Until 2025, animal and poultry feed and production inputs were exempt from VAT.

CÔTE D’IVOIRE – Côte d’Ivoire has introduced a 9% value-added tax (VAT) on animal feed, production inputs and related packaging, placing the measure at the center of its fiscal and agricultural policy at the start of the year.
The decision directly affects a sector that is critical to food and nutritional security, as livestock farming and fishing supply a large share of the animal protein consumed in the country.
According to a press release from the Directorate General of Taxes (DGI), the 9% VAT came into effect on Saturday, January 17, under the tax reform provisions of the 2026 Finance Law.
Until the end of 2025, animal and poultry feed, as well as inputs used in their manufacture, were exempt from VAT. The tax annex to the new finance law removed these exemptions, bringing the products into the VAT framework.
Although the initial draft of the reform provided for application of the standard 18% VAT rate, the authorities opted for a reduced rate of 9% to limit the impact on operators across the sector.
Even so, the measure is expected to increase pressure along the livestock value chain.
Input costs already account for more than 60% of total expenditure in livestock farming, meaning any additional tax burden is likely to affect feed manufacturers first before being passed on to farmers, processors and, eventually, consumers.
Beyond the immediate impact on production costs and selling prices, the new VAT raises questions about its effect on the growth trajectory of the local animal feed industry.
The timing is particularly sensitive given recent policy initiatives aimed at reducing feed-related costs and encouraging domestic production.
In April 2025, the Ministry of Animal and Fisheries Resources announced partial exemptions from customs duties and taxes ranging from 7% to 15% on products intended for animal feed.
These measures were designed to support the sector by lowering the cost of imported raw materials such as corn, soybeans and wheat, which form the basis of industrial feed production in Côte d’Ivoire.
At the same time, private investment has been expanding.
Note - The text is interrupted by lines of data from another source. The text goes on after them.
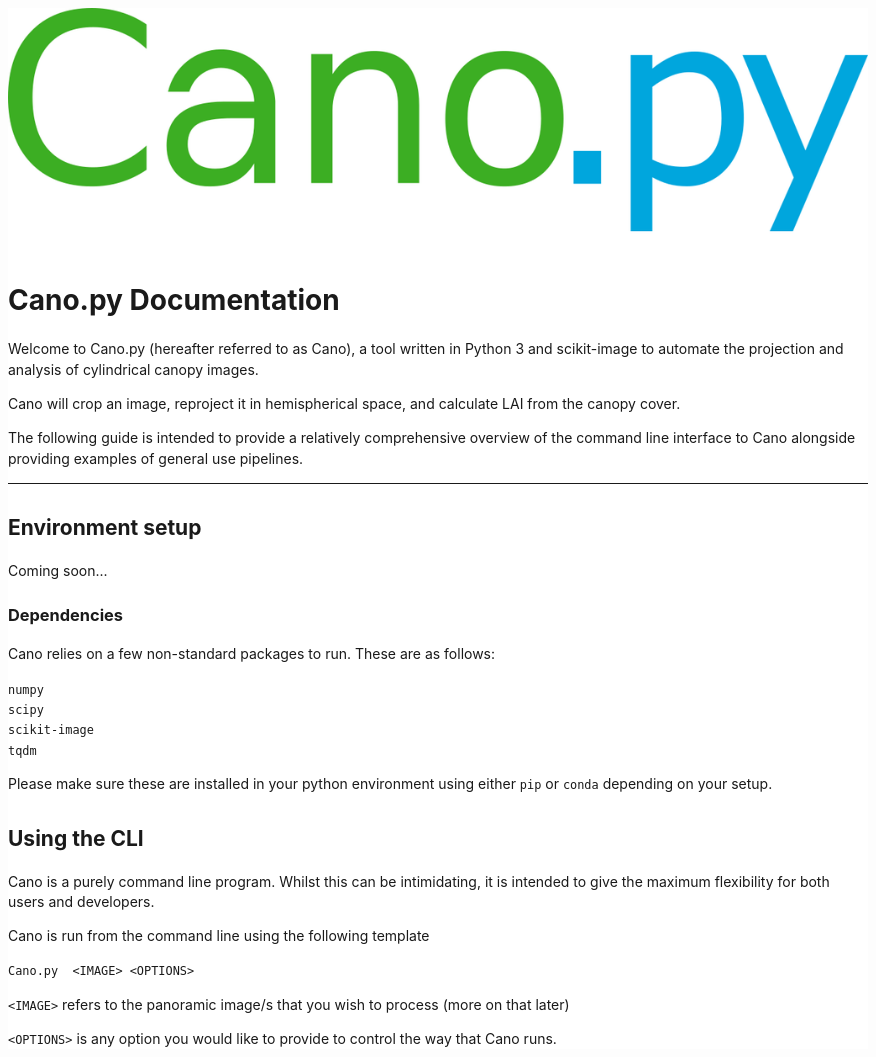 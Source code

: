 ![logo](logo.svg)

# Cano.py Documentation

Welcome to Cano.py (hereafter referred to as Cano), a tool written in Python 3 and scikit-image to automate the projection and analysis of cylindrical canopy images.

Cano will crop an image, reproject it in hemispherical space, and calculate LAI from the canopy cover.

The following guide is intended to provide a relatively comprehensive overview of the command line interface to Cano alongside providing examples of general use pipelines.

---

## Environment setup
Coming soon...
### Dependencies
Cano relies on a few non-standard packages to run. These are as follows:
```
numpy
scipy
scikit-image
tqdm
```

Please make sure these are installed in your python environment using either `pip` or `conda` depending on your setup.

## Using the CLI
Cano is a purely command line program. Whilst this can be intimidating, it is intended to give the maximum flexibility for both users and developers. 

Cano is run from the command line using the following template

`Cano.py  <IMAGE> <OPTIONS>`

`<IMAGE>` refers to the panoramic image/s that you wish to process (more on that later)

`<OPTIONS>` is any option you would like to provide to control the way that Cano runs.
Dutch animal nutrition group De Heus announced in September plans to build a new animal feed production unit in Korhogo, in northern Côte d’Ivoire, confirming its intention to strengthen its presence in the local market.
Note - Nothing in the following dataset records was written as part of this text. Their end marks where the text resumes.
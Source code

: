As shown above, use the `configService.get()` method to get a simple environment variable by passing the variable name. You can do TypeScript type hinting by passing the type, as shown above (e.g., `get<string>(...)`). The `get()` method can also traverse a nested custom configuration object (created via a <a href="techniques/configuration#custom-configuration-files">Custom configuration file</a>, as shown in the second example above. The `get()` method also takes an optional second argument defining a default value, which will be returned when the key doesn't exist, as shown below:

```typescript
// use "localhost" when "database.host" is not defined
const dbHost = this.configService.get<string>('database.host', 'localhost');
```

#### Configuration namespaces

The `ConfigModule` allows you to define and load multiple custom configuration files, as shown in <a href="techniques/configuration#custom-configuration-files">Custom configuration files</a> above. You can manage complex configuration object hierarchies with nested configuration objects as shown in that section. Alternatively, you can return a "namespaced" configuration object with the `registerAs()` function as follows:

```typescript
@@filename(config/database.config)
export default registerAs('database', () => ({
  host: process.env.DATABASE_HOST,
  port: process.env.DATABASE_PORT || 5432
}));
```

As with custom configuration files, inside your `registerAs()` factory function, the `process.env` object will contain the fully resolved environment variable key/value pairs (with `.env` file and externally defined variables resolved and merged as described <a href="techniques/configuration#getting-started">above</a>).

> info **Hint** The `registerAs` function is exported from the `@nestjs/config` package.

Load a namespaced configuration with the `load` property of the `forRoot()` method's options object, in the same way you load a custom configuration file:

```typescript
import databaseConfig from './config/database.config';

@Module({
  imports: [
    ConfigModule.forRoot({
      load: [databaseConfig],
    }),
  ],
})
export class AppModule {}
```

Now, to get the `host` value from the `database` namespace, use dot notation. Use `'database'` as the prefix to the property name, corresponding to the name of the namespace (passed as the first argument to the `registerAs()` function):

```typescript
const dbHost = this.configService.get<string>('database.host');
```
While details on production capacity and investment costs have not yet been disclosed, the project reflects expectations of sustained demand growth.
In the same month, the Ivorian Society for Animal Production (SIPRA), the country’s leading poultry company, secured a US$23.5 million investment from Norwegian fund Norfund.
The financing targets capacity expansion in animal feed manufacturing, livestock farming and processing, alongside innovation in animal nutrition and operational efficiency.